文化財の宝庫として知られる「鶴林寺」を訪ねる

2022年4月23日 訪問
兵庫県加古川市にある「刀田山鶴林寺」は、「播磨の法隆寺」と称されるほど、文化財の宝庫としても知られています。

また、創建当時は「四天王寺」の寺号だったことからも太子信仰の拠点として室町時代に最盛期を迎えたそうです。地場産業の栄枯盛衰と共に、時代の荒波にも揉まれながら住民の信仰を集め親しまれた「とたのお太子さん」。

お話はご住職の茂渡俊慶(しげとしゅんけい)師にお聞きしました。

「この播磨という土地は古くから職人さんが多く住み、鶴林寺は篤い信仰を集めてきました。昭和40年代までは、縁日ともなると、植木市とか金物市とか職人さんにまつわる市が大層にぎわったものでございます。

寺伝によれば、聖徳太子が12歳になるころ、この地にいた渡来僧の恵便法師を探し当て、庵を結んだのが、このお寺の開基になります。太子伝暦では587年、日本書紀では589年とありますが、いずれにしても6世紀後半にはこの場所にあったことになります。恵便法師というお方は、廃仏派の物部氏からの迫害を逃れて、播磨一円の地を転々とされていたという伝説があるほどの高僧だったそうです。

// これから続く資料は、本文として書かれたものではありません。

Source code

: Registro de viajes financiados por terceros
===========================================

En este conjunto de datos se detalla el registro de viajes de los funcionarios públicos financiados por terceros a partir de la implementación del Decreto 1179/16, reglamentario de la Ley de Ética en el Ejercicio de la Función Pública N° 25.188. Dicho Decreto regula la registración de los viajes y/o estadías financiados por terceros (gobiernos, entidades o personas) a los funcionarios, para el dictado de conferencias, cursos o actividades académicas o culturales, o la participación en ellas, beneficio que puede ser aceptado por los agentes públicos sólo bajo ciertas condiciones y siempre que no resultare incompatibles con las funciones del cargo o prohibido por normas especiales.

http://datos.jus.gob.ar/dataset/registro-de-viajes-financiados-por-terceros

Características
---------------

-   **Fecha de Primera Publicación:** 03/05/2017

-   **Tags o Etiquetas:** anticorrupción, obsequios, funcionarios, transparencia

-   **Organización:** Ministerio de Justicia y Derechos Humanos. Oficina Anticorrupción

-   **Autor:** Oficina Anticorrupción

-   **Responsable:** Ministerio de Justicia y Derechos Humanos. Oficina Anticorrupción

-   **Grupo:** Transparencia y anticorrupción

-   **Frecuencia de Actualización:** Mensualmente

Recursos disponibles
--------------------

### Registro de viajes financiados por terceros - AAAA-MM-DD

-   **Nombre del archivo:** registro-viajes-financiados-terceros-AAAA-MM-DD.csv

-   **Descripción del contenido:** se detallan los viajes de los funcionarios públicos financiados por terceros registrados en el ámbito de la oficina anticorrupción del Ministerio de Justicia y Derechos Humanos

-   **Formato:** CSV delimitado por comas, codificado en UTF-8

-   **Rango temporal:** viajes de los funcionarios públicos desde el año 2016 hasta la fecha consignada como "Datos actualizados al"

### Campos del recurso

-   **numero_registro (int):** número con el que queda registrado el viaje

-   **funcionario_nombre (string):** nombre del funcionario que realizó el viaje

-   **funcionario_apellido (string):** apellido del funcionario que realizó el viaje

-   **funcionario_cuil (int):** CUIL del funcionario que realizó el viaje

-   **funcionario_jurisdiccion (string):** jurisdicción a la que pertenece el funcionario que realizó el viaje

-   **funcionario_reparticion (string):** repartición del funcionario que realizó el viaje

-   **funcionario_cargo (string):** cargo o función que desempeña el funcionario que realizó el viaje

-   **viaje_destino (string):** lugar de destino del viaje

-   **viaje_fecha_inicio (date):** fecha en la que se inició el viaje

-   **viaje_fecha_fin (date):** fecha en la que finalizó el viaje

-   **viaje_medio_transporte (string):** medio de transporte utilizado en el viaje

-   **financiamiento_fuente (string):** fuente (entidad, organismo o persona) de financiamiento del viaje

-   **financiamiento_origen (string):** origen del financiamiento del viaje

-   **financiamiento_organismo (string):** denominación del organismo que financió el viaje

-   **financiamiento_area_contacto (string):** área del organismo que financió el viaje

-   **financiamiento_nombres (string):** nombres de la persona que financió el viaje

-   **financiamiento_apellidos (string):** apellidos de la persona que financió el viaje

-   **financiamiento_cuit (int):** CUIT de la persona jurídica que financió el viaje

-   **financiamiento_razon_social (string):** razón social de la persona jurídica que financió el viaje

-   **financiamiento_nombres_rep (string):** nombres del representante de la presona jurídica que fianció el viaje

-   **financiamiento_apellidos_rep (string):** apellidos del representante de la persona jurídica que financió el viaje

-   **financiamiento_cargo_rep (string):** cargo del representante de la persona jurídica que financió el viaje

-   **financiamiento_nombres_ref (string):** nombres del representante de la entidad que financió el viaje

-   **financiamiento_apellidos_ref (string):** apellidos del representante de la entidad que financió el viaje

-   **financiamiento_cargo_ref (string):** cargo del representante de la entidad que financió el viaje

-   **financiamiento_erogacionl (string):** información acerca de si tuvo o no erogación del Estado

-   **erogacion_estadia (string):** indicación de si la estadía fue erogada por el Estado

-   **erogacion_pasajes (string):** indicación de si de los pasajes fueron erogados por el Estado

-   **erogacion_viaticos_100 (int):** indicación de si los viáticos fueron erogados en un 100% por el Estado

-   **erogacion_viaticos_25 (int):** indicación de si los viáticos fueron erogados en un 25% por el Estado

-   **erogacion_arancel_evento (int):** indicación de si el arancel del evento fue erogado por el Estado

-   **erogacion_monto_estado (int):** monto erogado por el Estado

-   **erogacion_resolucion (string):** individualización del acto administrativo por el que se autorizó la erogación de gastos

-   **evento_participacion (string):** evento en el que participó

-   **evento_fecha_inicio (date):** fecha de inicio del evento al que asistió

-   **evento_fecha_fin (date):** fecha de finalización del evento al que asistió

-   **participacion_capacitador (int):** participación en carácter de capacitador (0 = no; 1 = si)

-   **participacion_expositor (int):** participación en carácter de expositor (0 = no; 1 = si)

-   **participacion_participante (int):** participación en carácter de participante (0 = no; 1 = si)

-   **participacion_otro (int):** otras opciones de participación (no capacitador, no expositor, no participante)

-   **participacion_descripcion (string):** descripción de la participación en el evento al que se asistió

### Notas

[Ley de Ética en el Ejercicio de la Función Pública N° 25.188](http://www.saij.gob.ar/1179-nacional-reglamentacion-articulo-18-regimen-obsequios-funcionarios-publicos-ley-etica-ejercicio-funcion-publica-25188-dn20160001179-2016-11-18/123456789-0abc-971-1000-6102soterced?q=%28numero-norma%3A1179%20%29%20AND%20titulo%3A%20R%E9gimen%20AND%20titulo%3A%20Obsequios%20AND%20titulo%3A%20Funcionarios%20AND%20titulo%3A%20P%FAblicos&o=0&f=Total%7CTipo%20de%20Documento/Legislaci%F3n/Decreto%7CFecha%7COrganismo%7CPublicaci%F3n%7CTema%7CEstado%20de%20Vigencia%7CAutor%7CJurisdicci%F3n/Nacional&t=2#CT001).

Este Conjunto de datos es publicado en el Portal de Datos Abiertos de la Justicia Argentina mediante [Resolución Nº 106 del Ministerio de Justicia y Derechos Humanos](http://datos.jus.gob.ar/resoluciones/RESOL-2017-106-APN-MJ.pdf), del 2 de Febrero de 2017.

恵便法師に学んだ聖徳太子は、蘇我氏が廃仏派を押しのけたことで、大阪の地に四天王寺を建立。この播磨にも刀田山四天王寺聖霊院を建てたと文献などからも推測されています」
刀田山四天王寺が鶴林寺と寺号をかえたのは、天永3年(1112年)に鳥羽天皇から勅額をいただき、勅願所として定められた時だといいます。
「この境内で最も古いお堂は、太子堂と常行堂で平安期の建築です。太子堂は本来は法華堂という名称で、常行堂と対になっています。この両堂は、延暦寺西塔にある天台式の伽藍の様式そのままです。全国でも一番古い天台伽藍と言われています。古い時代の建物が戦国時代の焼き討ちにも合わず第二次大戦でもすぐ近くに軍用の飛行場があったのですが、爆撃にも合わずその姿をとどめていることができたのは、仏様の功徳に感謝するしかありません」

太子堂

三重塔

 しかし、鶴林寺は昭和51年(1976年)8月夜に三重塔が放火により半焼。塔の倒壊は免れたものの火の勢いで、三層目の屋根が燃えて穴が開いたそうです。
「この鶴林寺は文化財はたくさん残っていますが、当時は周囲から大事にされてきたかというと、必ずしもそうではなかったのかと思います。その大きな転機となったのが、三重塔の放火です。今でこそ、境内の周りには塀を巡らせてセキュリティもしっかりしていますが、放火事件のあった当時は、塀もなくて、夜中でも通り抜け自由。自転車やバイクも三重塔のすぐ横を往来することができました。つまり通勤通学路のようなものだったんですね。子供たちが国宝の本堂の縁側で鬼ごっこしたりと、平和な時代の光景が繰り広げられていたんです。
放火によって文化財に対する意識も変わりました。文化財を災害から守り、計画的に修復しようという方針を改めて強くしたのでした。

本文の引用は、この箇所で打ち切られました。